## TASK BRIEF
Go line by line through the entries below and copy those containing the string "developer".

## ENTRIES SUPPLIED
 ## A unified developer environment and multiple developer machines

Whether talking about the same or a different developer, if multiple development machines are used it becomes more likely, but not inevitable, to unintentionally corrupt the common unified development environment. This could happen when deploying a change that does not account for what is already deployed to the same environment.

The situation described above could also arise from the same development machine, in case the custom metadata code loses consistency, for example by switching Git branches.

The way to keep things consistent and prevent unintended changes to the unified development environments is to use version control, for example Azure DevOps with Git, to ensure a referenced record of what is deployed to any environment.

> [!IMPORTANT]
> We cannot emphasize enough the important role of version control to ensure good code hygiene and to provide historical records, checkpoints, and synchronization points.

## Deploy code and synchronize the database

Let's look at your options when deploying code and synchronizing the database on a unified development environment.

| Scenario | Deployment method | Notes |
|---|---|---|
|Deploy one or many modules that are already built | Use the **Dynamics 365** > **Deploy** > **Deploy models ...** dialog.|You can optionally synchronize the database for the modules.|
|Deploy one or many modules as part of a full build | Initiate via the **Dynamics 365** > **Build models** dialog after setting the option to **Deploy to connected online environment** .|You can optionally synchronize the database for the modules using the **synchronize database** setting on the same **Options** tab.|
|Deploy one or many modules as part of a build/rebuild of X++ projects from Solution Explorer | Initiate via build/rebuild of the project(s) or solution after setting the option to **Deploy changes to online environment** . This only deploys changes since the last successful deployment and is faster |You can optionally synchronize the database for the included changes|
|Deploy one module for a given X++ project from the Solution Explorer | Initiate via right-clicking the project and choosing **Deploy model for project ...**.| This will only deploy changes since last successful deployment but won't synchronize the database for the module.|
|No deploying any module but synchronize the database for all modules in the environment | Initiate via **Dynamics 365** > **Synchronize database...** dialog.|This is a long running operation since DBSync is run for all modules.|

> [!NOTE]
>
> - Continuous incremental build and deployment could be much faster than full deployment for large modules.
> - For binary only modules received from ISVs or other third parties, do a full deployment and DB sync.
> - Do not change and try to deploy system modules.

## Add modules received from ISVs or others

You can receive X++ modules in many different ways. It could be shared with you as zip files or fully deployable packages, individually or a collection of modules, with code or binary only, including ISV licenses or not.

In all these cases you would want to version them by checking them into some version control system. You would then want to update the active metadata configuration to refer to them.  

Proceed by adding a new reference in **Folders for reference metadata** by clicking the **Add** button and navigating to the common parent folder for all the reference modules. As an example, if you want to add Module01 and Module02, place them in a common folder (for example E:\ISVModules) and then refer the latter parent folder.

## REPLY
 ## A unified developer environment and multiple developer machines
Whether talking about the same or a different developer, if multiple development machines are used it becomes more likely, but not inevitable, to unintentionally corrupt the common unified development environment. This could happen when deploying a change that does not account for what is already deployed to the same environment.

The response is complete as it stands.